The Committee for Geelong’s Annual Leadership Award recipient Elaine Carbines AM has challenged the 2019-20 Leaders for Geelong graduates to be a ‘voice for the voiceless’.

Elaine spoke to the role of leaders as advocates for those who face marginalisation or systemic injustice, and why leaders must take every opportunity to speak for those who cannot or have been silenced.

News reports in the past months have been filled with experiences of women who have suffered through abuse and criminal acts at the hands of men in positions of power. Australian of the Year Grace Tame has spoken powerfully of her experiences of child sexual abuse. She helped lead the fight to overturn a law preventing sexual assault survivors from speaking out. She was silenced, but no more. 

Grace Tame’s voice encouraged Brittany Higgins to tell her story of an alleged rape at Parliament House.

It’s overwhelming, harrowing and challenging for us to hear these stories and the many that have followed since. It can trigger those who have suffered or are suffering abuse. But it has also empowered and angered our community. On March 15, tens of thousands of women protested gendered violence in the March4Justice rallies across the country.

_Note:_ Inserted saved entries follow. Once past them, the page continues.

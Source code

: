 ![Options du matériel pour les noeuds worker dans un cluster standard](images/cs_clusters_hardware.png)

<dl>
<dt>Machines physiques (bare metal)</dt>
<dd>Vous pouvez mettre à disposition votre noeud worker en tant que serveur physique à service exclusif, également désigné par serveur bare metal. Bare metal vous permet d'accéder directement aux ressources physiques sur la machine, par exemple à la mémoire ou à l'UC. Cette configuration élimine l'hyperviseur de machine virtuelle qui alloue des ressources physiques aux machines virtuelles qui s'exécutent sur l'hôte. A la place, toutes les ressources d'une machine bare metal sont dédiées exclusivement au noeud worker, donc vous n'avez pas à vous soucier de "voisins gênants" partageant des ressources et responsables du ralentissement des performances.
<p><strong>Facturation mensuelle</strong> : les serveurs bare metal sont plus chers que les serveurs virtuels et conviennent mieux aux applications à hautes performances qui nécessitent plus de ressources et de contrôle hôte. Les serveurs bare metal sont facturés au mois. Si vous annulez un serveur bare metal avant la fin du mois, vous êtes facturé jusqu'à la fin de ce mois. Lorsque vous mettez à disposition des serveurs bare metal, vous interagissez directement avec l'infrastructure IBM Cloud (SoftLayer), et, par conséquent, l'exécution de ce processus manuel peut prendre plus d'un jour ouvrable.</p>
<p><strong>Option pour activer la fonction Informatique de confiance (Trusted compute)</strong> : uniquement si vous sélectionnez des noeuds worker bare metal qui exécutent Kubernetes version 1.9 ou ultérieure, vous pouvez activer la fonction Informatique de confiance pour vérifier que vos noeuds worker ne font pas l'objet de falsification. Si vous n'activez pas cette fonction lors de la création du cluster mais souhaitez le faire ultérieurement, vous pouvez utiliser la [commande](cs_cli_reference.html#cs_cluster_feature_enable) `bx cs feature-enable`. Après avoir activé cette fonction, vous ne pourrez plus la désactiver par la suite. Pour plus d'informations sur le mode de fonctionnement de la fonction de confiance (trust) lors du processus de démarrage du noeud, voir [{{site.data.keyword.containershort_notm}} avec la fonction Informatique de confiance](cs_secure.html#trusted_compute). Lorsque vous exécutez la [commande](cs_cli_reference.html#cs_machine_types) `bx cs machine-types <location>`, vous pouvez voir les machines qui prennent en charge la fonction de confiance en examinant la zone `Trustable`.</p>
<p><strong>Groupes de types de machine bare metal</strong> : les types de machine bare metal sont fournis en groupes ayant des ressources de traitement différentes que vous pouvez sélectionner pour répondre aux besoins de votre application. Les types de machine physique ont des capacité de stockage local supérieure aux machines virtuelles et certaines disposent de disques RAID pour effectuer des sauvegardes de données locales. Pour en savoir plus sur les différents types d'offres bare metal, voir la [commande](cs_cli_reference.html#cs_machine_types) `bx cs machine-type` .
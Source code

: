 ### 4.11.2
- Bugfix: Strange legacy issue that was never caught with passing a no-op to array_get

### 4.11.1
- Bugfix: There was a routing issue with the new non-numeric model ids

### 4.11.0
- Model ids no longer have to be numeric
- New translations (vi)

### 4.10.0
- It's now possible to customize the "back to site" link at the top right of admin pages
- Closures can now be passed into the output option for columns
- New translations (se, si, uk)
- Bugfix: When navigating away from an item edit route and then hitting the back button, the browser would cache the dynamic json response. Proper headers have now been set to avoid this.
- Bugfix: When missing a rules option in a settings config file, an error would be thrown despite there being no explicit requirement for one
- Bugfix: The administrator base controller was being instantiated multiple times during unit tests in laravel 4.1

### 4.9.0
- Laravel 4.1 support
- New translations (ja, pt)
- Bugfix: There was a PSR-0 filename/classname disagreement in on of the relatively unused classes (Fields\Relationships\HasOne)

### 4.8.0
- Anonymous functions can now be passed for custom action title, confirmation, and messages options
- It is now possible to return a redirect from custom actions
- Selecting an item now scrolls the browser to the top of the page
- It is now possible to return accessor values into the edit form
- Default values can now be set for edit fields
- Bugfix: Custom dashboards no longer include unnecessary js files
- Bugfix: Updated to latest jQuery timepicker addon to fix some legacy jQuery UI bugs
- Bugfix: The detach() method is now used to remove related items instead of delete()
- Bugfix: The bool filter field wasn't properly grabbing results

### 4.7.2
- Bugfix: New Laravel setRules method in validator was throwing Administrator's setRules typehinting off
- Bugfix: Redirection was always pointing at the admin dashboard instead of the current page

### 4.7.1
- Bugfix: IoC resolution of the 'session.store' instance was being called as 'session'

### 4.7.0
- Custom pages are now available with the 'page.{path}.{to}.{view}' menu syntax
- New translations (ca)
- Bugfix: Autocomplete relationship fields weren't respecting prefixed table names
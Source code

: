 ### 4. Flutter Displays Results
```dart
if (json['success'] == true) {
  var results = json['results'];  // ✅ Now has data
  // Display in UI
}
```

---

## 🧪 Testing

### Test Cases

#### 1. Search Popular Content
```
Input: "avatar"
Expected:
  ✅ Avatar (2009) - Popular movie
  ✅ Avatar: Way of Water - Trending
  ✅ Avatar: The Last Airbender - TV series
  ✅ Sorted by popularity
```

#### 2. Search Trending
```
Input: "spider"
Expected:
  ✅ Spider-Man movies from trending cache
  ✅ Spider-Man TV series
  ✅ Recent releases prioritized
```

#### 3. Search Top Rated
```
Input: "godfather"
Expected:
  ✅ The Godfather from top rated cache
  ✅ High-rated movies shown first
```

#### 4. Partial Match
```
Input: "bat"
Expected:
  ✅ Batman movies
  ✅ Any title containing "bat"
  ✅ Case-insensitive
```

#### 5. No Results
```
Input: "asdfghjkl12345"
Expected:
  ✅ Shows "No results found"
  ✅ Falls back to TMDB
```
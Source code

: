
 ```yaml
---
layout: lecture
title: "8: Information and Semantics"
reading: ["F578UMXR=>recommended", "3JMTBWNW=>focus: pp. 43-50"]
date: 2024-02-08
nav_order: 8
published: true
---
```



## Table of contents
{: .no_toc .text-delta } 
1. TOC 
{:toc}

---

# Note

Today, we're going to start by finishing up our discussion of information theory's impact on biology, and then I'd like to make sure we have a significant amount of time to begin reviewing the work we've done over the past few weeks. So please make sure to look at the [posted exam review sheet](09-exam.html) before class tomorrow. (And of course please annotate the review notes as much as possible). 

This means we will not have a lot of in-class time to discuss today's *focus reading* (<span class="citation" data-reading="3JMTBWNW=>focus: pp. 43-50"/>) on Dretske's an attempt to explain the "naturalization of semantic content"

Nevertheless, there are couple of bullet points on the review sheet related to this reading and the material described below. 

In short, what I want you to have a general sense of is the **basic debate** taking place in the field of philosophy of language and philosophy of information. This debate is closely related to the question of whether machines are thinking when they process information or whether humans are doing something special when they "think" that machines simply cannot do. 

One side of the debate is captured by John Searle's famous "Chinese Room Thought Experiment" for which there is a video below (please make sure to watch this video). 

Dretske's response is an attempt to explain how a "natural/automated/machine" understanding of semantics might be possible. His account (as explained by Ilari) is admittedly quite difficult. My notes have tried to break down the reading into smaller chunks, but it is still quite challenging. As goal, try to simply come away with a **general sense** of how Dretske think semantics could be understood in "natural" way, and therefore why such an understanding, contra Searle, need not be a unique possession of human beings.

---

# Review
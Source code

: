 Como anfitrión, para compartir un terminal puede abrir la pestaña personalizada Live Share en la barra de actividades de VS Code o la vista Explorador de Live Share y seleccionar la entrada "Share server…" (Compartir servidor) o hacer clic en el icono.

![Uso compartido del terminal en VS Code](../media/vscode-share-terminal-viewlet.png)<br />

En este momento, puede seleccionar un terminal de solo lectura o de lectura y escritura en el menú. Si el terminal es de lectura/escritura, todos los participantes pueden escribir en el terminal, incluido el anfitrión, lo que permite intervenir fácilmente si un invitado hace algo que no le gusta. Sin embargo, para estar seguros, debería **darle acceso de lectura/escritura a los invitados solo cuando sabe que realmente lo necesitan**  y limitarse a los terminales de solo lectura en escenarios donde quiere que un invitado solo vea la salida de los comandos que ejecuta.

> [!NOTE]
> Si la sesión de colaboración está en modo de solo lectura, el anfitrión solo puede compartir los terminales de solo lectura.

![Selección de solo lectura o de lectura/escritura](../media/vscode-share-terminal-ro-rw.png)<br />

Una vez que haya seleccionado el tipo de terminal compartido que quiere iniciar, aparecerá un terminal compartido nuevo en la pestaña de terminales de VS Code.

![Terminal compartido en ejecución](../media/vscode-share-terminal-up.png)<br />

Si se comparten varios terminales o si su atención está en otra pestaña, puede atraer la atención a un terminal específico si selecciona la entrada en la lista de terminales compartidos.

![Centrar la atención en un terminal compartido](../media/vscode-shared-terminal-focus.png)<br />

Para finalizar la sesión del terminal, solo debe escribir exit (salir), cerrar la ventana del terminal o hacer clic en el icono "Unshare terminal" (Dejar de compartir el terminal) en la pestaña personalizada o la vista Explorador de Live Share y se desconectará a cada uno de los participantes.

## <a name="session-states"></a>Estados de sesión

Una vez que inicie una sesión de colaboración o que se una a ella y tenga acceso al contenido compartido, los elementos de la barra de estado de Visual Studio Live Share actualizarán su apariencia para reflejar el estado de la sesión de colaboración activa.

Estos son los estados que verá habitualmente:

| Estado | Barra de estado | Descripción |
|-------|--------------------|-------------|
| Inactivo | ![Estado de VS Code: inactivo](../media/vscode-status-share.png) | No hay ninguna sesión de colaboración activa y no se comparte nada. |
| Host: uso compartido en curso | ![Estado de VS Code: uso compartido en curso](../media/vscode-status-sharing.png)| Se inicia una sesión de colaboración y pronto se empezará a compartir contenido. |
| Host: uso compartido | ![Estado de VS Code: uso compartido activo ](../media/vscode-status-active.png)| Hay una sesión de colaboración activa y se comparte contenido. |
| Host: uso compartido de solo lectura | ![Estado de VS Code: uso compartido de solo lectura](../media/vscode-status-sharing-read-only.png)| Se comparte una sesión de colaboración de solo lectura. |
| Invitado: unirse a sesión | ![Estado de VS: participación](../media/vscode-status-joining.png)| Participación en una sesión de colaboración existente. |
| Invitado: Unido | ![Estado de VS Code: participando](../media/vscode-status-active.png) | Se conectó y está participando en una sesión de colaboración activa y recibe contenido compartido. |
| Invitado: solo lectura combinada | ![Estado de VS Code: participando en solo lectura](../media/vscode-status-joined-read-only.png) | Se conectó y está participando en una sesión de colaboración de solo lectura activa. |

Brittany Higgins spoke to the rally at Parliament House. “I am cognisant of all the women who continue to live in silence. The women who are faceless. The women who don’t have the mobility, the confidence or the financial means to share their truth…Those who have lost their sense of self-worth and are unable to break the silence, all of which is rooted in the shame and stigma of sexual assault.”

This fight for equality and justice has a long history and the silencing of women goes back to ancient times. Professor Mary Beard in Women & Power: A Manifesto (Allen & Unwin, 2017) relates stories from the classics, including in Ovid’s Metamorphoses that tells of the rape of the young princess Philomela. To prevent any ‘Lucretia-style’ denunciation, the rapist cuts her tongue out. This idea is echoed in Shakespeare’s Titus Andronicus, where the tongue of the raped Lavinia is also ripped out.

So how can business and community leaders act? First, we need to acknowledge there is an issue with gendered violence, gender inequity and bias. Second, we need to provide avenues for more women to have a voice in positions and areas of influence and power.

At the Committee for Geelong, we have launched the first scholarship for a young woman to join the Leaders for Geelong program via our support of YWILD (Women in Local Democracy). We also sponsor the Women in Community Life Awards via the City of Greater Geelong, hold events for International Women’s Day, and support Leaders for Geelong projects that help address social and gender inequity. But more needs to be done.

The City of Greater Geelong’s Gender Equity Framework was researched* in 2017 and launched in March 2019.  The Framework and Implementation Plan has many worthy aspects and we ask Council to allocate more resources to deepen engagement and collaboration with business and community as a priority.

As Dr Julia Baird writes in Phosphorescence “when people work for justice or simply to improve the lives of other people, and try to ensure the voiceless are heard and the marginalised are pulled into the centre, but get nowhere, for a very long time – this is not failure but examples of striving without instant reward. And there is dignity to this. Sometimes it’s enough to have honestly tried – because if we don’t try, nothing will ever happen.” 

To achieve monumental reform, we know things take time. But the time to act is now.

Jennifer Cromarty
CEO, Committee for Geelong

*Disclaimer: Jennifer Cromarty via tandemVox developed the Gender Equity Framework in partnership with Deakin University prior to becoming CEO of the Committee for Geelong.